Today I naively went out to find some trash. Trash is a dime a dozen, right? Cheaper, actually. My town’s populace is growing by the day, bringing more and more of us slovenly humans into it. And the ocean is brimming with plastic sloshing around in garbage islands. Surely a good bit of that has washed up onto the shore here in my town. Surely.
The boy is holding seaweed, not trash.
There is no damn trash on my beach. With my trusty sidekicks—a tot, a preschooler, and an old-man dog—we combed the sand high and low. Every time I go to the beach I pick up something, so I figured if I was actively looking there would be plenty. I was wrong. The old-man dog did sniff out some disgusting things, but they were all biodegradable. I don’t think he grasped our purpose. The tot managed to find a random chunk of PVC pipe, which she was convinced was a shell. The preschooler found a plastic bag that looked to have freshly escaped its owner somewhere sunbathing on the beach, and a broken sand shovel. I found quite a bit of sea glass—mainly chunks of broken beer bottles—but those don’t count. Once glass has been rubbed smooth and cloudy by the ocean it is no longer trash—it is art created by a collaboration of human and ocean. Here is another little piece of ocean art I was able to find:
I went home dejected. Where can one find some decent quality trash? Not the artsy kind, but the really trashy kind. I couldn’t walk the side of a highway safely with my sidekicks. State parks are clean. The playgrounds are usually clean. The places we frequent are, surprisingly, clean. Where is a litter bug when you need one?
I decided to drop the topic from my mind. Dusk was closing in on us. We took a walk to appreciate the cooling evening air. The sky was smeared around with baby blue and baby pink. A glare of fading sun lit up the backdrop and silhouetted the pine trees. The light was still enough to clearly see the ditch we were passing on the farther end of my street. And there, like magic, was the answer to my problems. The litter was right under my nose all along; the litter bugs live among us.
The beauty of the biodiverse grasses that grow in our ditch help to hide the unsightly things. Things like cigarette butts, straws, unidentifiable papers.

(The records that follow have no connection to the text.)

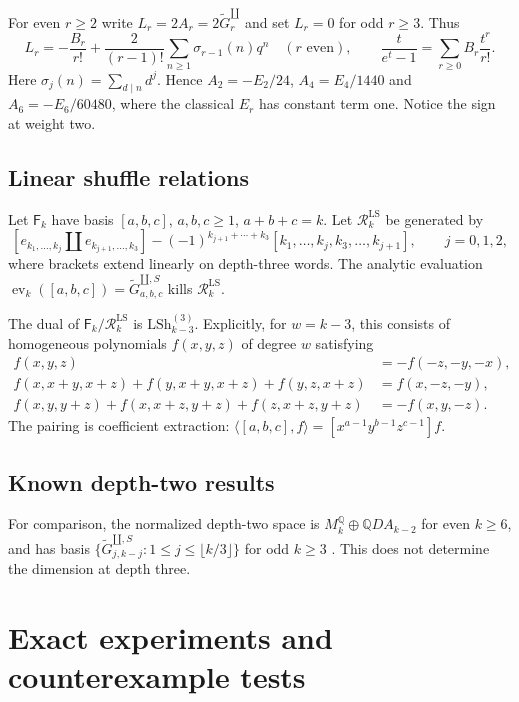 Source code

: \documentclass[12pt]{amsart}
\theoremstyle{definition}
\theoremstyle{remark}
\numberwithin{equation}{section}
\newcommand{\Q}{\mathbb{Q}}
\newcommand{\sh}{\mathbin{\amalg}}
\newcommand{\sG}[1]{\widetilde G^{\sh,S}_{#1}}
\newcommand{\LS}{\mathrm{LSh}}
\newcommand{\ev}{\operatorname{ev}}
\newcommand{\RR}{\mathcal R^{\mathrm{LS}}}
\newcommand{\FF}{\mathsf F}
\numberwithin{equation}{section}
\begin{document}
For even $r\ge2$ write $L_r=2A_r=2\widetilde G_r^{\sh}$ and set $L_r=0$
for odd $r\ge3$. Thus
\begin{equation}\label{e:fourier}
 L_r=-\frac{B_r}{r!}+\frac{2}{(r-1)!}\sum_{n\ge1}\sigma_{r-1}(n)q^n
 \quad(r\text{ even}),\qquad
 \frac{t}{e^t-1}=\sum_{r\ge0}B_r\frac{t^r}{r!}.
\end{equation}
Here $\sigma_j(n)=\sum_{d\mid n}d^j$.
Hence $A_2=-E_2/24$, $A_4=E_4/1440$ and $A_6=-E_6/60480$, where
the classical $E_r$ has constant term one. Notice the sign at weight two.

\subsection{Linear shuffle relations}
Let $\FF_k$ have basis $[a,b,c]$, $a,b,c\ge1$, $a+b+c=k$.
Let $\RR_k$ be generated by
\begin{equation}\label{e:lswords}
 [e_{k_1,\ldots,k_j}\sh e_{k_{j+1},\ldots,k_3}]
 -(-1)^{k_{j+1}+\cdots+k_3}
 [k_1,\ldots,k_j,k_3,\ldots,k_{j+1}],\qquad j=0,1,2,
\end{equation}
where brackets extend linearly on depth-three words.
The analytic evaluation $\ev_k([a,b,c])=\sG{a,b,c}$ kills $\RR_k$.

The dual of $\FF_k/\RR_k$ is $\LS_{k-3}^{(3)}$. Explicitly, for $w=k-3$,
this consists of homogeneous polynomials $f(x,y,z)$ of degree $w$ satisfying
\begin{align}
 f(x,y,z)&=-f(-z,-y,-x),\label{e:rev}\\
 f(x,x+y,x+z)+f(y,x+y,x+z)+f(y,z,x+z)&=f(x,-z,-y),\label{e:ls1}\\
 f(x,y,y+z)+f(x,x+z,y+z)+f(z,x+z,y+z)&=-f(x,y,-z).\label{e:ls2}
\end{align}
The pairing is coefficient extraction:
$\langle[a,b,c],f\rangle=[x^{a-1}y^{b-1}z^{c-1}]f$.

\subsection{Known depth-two results}
For comparison, the normalized depth-two space is
$M_k^{\Q}\oplus\Q D A_{k-2}$ for even $k\ge6$, and has basis
$\{\sG{j,k-j}:1\le j\le\lfloor k/3\rfloor\}$ for odd $k\ge3$
\cite[Theorem 1.2]{hst}. This does not determine the dimension at depth three.

\section{Exact experiments and counterexample tests}
\end{document}

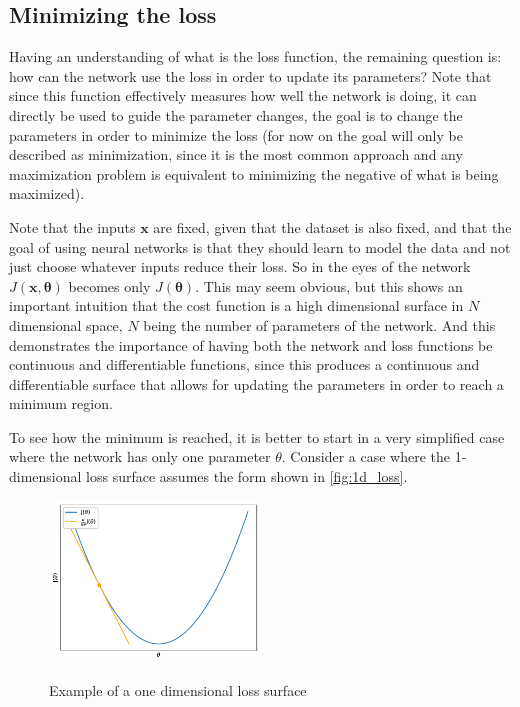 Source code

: \subsection{Minimizing the loss} \label{sub:minimizing_loss}
Having an understanding of what is the loss function, the remaining question is: how can the network use the loss in order to update its parameters? Note that since this function effectively measures how well the network is doing, it can directly be used to guide the parameter changes, the goal is to change the parameters in order to minimize the loss (for now on the goal will only be described as minimization, since it is the most common approach and any maximization problem is equivalent to minimizing the negative of what is being maximized).

Note that the inputs $\bm{x}$ are fixed, given that the dataset is also fixed, and that the goal of using neural networks is that they should learn to model the data and not just choose whatever inputs reduce their loss. So in the eyes of the network $J(\bm{x}, \bm{\theta})$ becomes only $J(\bm{\theta})$. This may seem obvious, but this shows an important intuition that the cost function is a high dimensional surface in $N$ dimensional space, $N$ being the number of parameters of the network. And this demonstrates the importance of having both the network and loss functions be continuous and differentiable functions, since this produces a continuous and differentiable surface that allows for updating the parameters in order to reach a minimum region.

To see how the minimum is reached, it is better to start in a very simplified case where the network has only one parameter $\theta$. Consider a case where the 1-dimensional loss surface assumes the form shown in \autoref{fig:1d_loss}.
\begin{figure}
    \centering
    \caption{Example of a one dimensional loss surface}
    \includegraphics[width=0.5\textwidth]{chapters/NeuralNets/figures/1D-Loss.pdf}
    \label{fig:1d_loss}
\end{figure}

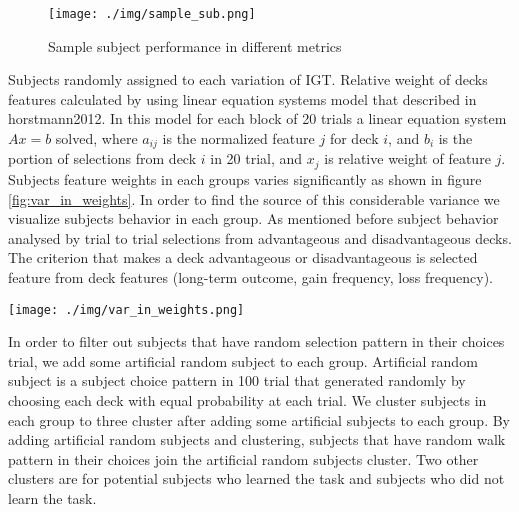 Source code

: \documentclass[12pt,twocolumn]{elsarticle}
\begin{document}
\begin{figure}
\caption{Sample subject performance in different metrics}
\label{fig:sample_sub}
\centering
\texttt{[image: ./img/sample\_sub.png]}
\end{figure}

Subjects randomly assigned to each variation of IGT.
Relative weight of decks features calculated  by using
linear equation systems model that described in
horstmann2012. In this model for each block of 20 trials a
linear equation system $Ax = b$ solved, where $ a_{ij} $ is the
normalized feature $j$ for deck $i$, and $ b_i $ is the portion of
selections from deck $i$ in 20 trial, and $ x_j $  is relative weight of
feature $j$. Subjects feature weights in each groups varies
significantly as shown in figure \ref{fig:var_in_weights}. In order to find the
source of this considerable variance we visualize subjects
behavior in each group. As mentioned before subject behavior
analysed by trial to trial selections from advantageous and disadvantageous
decks. The criterion that makes a deck advantageous or disadvantageous is
selected feature from deck features (long-term outcome, gain frequency, loss
frequency). 


\begin{figure*}
\caption{Calculated feature weights for each block}
\label{fig:var_in_weights}
\centering
\texttt{[image: ./img/var\_in\_weights.png]}
\end{figure*}

In order to filter out subjects that have random selection
pattern in their choices trial, we add some artificial random
subject to each group. Artificial random subject is a
subject choice pattern in 100 trial that generated randomly
by choosing each deck with equal probability at each trial.
We cluster subjects in each group to three cluster after
adding some artificial subjects to each group. By adding
artificial random subjects and clustering, subjects that
have random walk pattern in their choices join the
artificial random subjects cluster. Two other clusters are
for potential subjects who learned the task and subjects who
did not learn the task.
\end{document}

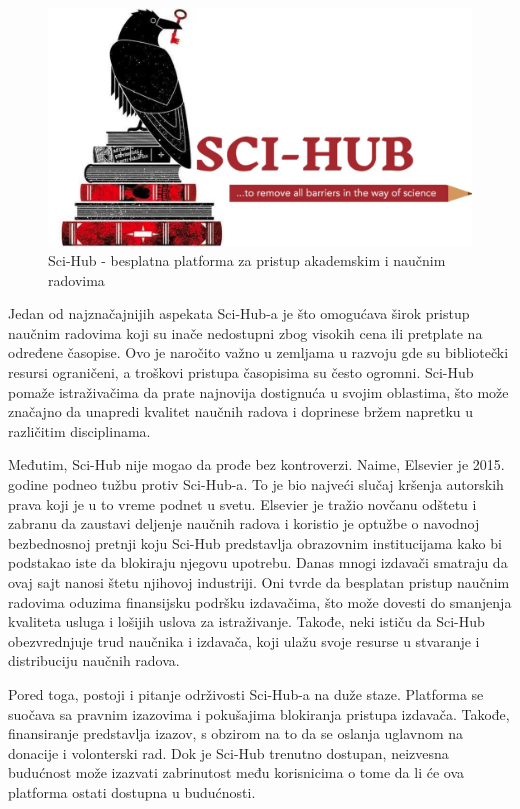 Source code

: \documentclass{article}
\begin{document}
\begin{figure}[h]
    \centering
    \includegraphics[width=0.75\linewidth]{img/sci-hub.png}
    \caption{Sci-Hub - besplatna platforma za pristup akademskim i naučnim radovima}
\end{figure}

Jedan od najznačajnijih aspekata Sci-Hub-a je što omogućava širok pristup naučnim radovima koji su inače nedostupni zbog visokih cena ili pretplate na određene časopise. Ovo je naročito važno u zemljama u razvoju gde su bibliotečki resursi ograničeni, a troškovi pristupa časopisima su često ogromni. Sci-Hub pomaže istraživačima da prate najnovija dostignuća u svojim oblastima, što može značajno da unapredi kvalitet naučnih radova i doprinese bržem napretku u različitim disciplinama.

Međutim, Sci-Hub nije mogao da prođe bez kontroverzi. Naime, Elsevier je 2015. godine podneo tužbu protiv Sci-Hub-a\cite{elseviersuing}. To je bio najveći slučaj kršenja autorskih prava koji je u to vreme podnet u svetu. Elsevier je tražio novčanu odštetu i zabranu da zaustavi deljenje naučnih radova i  koristio je optužbe o navodnoj bezbednosnoj pretnji koju Sci-Hub predstavlja obrazovnim institucijama kako bi podstakao iste da blokiraju njegovu upotrebu. Danas mnogi izdavači smatraju da ovaj sajt nanosi štetu njihovoj industriji. Oni tvrde da besplatan pristup naučnim radovima oduzima finansijsku podršku izdavačima, što može dovesti do smanjenja kvaliteta usluga i lošijih uslova za istraživanje. Takođe, neki ističu da Sci-Hub obezvrednjuje trud naučnika i izdavača, koji ulažu svoje resurse u stvaranje i distribuciju naučnih radova.

Pored toga, postoji i pitanje održivosti Sci-Hub-a na duže staze. Platforma se suočava sa pravnim izazovima i pokušajima blokiranja pristupa izdavača. Takođe, finansiranje predstavlja izazov, s obzirom na to da se oslanja uglavnom na donacije i volonterski rad. Dok je Sci-Hub trenutno dostupan, neizvesna budućnost može izazvati zabrinutost među korisnicima o tome da li će ova platforma ostati dostupna u budućnosti.
\end{document}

There were a great deal of bread bags—the nasty cheap stuff that sticks like gum to the roof of your mouth. (In addition to contests, I am also a bread snob.)
We found numerous mini bottles of Fire Ball. Is this a repeat offender, or is Fire Ball just really popular? I have no idea.
The boy endured two bites from some fire ants to collect this trash. That boy of mine is brave.
Perspective of the sidekick.
We managed to fill a grocery bag from scouring just our end of the ditch. Does using a bag you found as trash to collect more trash get bonus points?
A very poor quality picture of some very high quality trashy-trash.
We then traveled back up the road opposite the ditch and did the obligatory dandelion puff blowing. I drank up some of that baby blue and baby pink. There is something about staring up at a moving airplane that reminds you of how tiny you are. An ant in this world spilling over with trash.